**Work to complete:** Each entry should be restated word for word, with all pictures left out.

**Records for the exercise:**

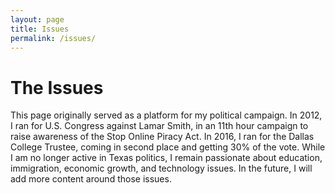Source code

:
 ```yaml
---
layout: page
title: Issues
permalink: /issues/
---
```


# The Issues

This page originally served as a platform for my political campaign. In 2012, I ran for U.S. Congress against Lamar Smith, in an 11th hour campaign to raise awareness of the Stop Online Piracy Act. In 2016, I ran for the Dallas College Trustee, coming in second place and getting 30% of the vote. While I am no longer active in Texas politics, I remain passionate about education, immigration, economic growth, and technology issues. In the future, I will add more content around those issues.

**Response area:**
Source code

:
 ```yaml
---
layout: page
title: Issues
permalink: /issues/
---
```


# The Issues

This page originally served as a platform for my political campaign. In 2012, I ran for U.S. Congress against Lamar Smith, in an 11th hour campaign to raise awareness of the Stop Online Piracy Act. In 2016, I ran for the Dallas College Trustee, coming in second place and getting 30% of the vote. While I am no longer active in Texas politics, I remain passionate about education, immigration, economic growth, and technology issues. In the future, I will add more content around those issues.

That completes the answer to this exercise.